Scope of Services. Redpaddle shall provide to Partner a PPC (Pay per Click) engine to enable the Partner to bring in advertiser XML feeds and/or provision new XML feeds to publishers and have access to online reporting. Redpaddle will enter in all advertiser revenue reporting within 48 hours after receipt of such information from advertiser providers. All traffic will be subject to Redpaddle filtering processes and policies to protect the advertisers. Partner may also offer Redpaddle’s advertisers to their publishers upon approval from Redpaddle.

Payments. For each consumer successfully delivered to an Advertiser’s website as measured by a Clickthrough (as defined below), Redpaddle shall compensate Partner as follows: All traffic ran from Redpaddle Feeds with Partner’s publishers will be paid a share, determined by Redpaddle at its sole reasonable discretion or as otherwise agreed in a separate written instrument executed by the Parties, of monies collected by Redpaddle for bona fide Clickthroughs (as described below), less payments to sub-affiliates or publishers or downstream partners or less amounts deemed to be invalid activity or errors (as described below). All deductions from Clickthrough gross collections shall be determined by Redpaddle in its reasonable discretion; Partner agrees and acknowledges that under no circumstances shall Redpaddle be responsible for making payments to Partner, with respect to Clickthroughs to websites provided by Suppliers if any such Supplier fails to make corresponding payments to Redpaddle for such Clickthroughs. Partner must provide Redpaddle a properly filled-out and signed United States IRS Federal Tax Form W-9 or W-8 (for Partners located outside the United States). Payments will be made within 3 business days after receipt of payment from Suppliers. For purposes of this Agreement, a “Clickthrough” is defined as a successful delivery of the Consumer to an Advertiser or Supplier-provided website as a result of a Clickthrough initiated by the Consumer from the Partner’s web-page through search engine results provided by Redpaddle, as determined and verified through Redpaddle’s click-tracking and accounting system but not including any click which is deemed either fraudulent in nature or the result of an incentive offered, paid, or given to the Consumer. Partner agrees and acknowledges that Redpaddle will operate software programs to detect fraudulent or questionable click patterns which will eliminate the distribution and/or delivery of some fraudulent or questionable traffic. Redpaddle will at no time pay Partner for clicks it determines are fraudulent in nature or detrimental to Redpaddle, its Advertisers or its Suppliers. Redpaddle will also not pay for any Clickthroughs that are not honoured by Advertisers or Suppliers within a 6 month timeframe of billing to that Advertiser.

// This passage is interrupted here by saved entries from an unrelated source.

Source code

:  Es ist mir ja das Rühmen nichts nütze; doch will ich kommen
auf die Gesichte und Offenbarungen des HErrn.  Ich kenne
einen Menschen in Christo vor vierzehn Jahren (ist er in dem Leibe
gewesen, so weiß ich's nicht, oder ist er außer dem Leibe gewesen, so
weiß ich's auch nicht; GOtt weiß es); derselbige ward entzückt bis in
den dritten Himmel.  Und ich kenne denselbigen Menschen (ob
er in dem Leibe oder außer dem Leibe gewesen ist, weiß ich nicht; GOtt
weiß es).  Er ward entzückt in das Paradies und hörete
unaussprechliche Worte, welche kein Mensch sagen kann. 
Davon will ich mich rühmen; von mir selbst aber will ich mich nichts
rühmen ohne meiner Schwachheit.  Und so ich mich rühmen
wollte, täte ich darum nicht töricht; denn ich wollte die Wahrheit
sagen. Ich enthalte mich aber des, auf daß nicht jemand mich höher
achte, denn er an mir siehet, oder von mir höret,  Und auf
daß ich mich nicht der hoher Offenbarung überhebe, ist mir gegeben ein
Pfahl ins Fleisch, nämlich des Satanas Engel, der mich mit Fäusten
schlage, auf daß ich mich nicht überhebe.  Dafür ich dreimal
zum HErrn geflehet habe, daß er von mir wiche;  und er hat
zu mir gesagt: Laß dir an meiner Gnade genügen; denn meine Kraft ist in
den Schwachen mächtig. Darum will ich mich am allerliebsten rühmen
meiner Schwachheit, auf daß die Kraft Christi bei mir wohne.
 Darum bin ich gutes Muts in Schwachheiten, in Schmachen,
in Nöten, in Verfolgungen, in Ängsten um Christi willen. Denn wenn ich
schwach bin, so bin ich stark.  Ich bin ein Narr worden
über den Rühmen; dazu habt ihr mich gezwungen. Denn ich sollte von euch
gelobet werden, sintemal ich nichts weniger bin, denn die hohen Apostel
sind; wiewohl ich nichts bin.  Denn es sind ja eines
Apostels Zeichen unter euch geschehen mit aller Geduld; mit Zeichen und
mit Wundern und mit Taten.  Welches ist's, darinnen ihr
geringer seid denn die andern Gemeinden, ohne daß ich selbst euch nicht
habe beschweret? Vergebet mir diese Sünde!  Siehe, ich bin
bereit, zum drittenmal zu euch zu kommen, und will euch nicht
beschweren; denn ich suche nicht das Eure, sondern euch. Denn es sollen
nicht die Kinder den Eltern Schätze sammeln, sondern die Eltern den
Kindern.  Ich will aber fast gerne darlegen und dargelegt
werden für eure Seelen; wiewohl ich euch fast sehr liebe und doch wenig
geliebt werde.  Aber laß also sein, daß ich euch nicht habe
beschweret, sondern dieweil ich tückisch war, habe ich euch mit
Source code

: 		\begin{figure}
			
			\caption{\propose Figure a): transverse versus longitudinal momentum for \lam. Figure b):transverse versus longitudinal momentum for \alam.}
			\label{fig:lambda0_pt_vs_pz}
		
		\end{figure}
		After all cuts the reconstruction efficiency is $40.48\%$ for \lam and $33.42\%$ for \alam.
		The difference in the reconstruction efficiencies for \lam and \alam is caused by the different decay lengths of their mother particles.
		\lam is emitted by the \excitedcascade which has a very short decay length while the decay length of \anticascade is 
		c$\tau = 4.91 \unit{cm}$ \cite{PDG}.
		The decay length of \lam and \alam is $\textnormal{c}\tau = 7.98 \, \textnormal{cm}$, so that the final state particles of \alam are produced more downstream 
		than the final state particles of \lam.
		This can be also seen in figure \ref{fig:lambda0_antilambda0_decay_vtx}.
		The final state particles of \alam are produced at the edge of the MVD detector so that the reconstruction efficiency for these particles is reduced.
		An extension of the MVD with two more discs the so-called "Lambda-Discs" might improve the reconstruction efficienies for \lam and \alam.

Reporting. All payments will be made based on Clickthroughs reported and revenue generated as determined by Redpaddle’s initial reporting system and ultimately finalized with Advertiser revenue reporting. Reported numbers are subject to change until payment is received in full by Advertisers and no other dispute has been filed by advertisers or distributors making claims of fraud up to 6 months after such payment is made.

Term. This Agreement shall commence as of date of online registration and shall continue in full force and effect until terminated as provided herein. In addition, policies and terms are subject to change at any time. Notification of change in addendum form will be sent out as required. These addendums must be signed and countersigned within 7 days to honor changes and is subject to suspension of payment if signature requirement is not fulfilled.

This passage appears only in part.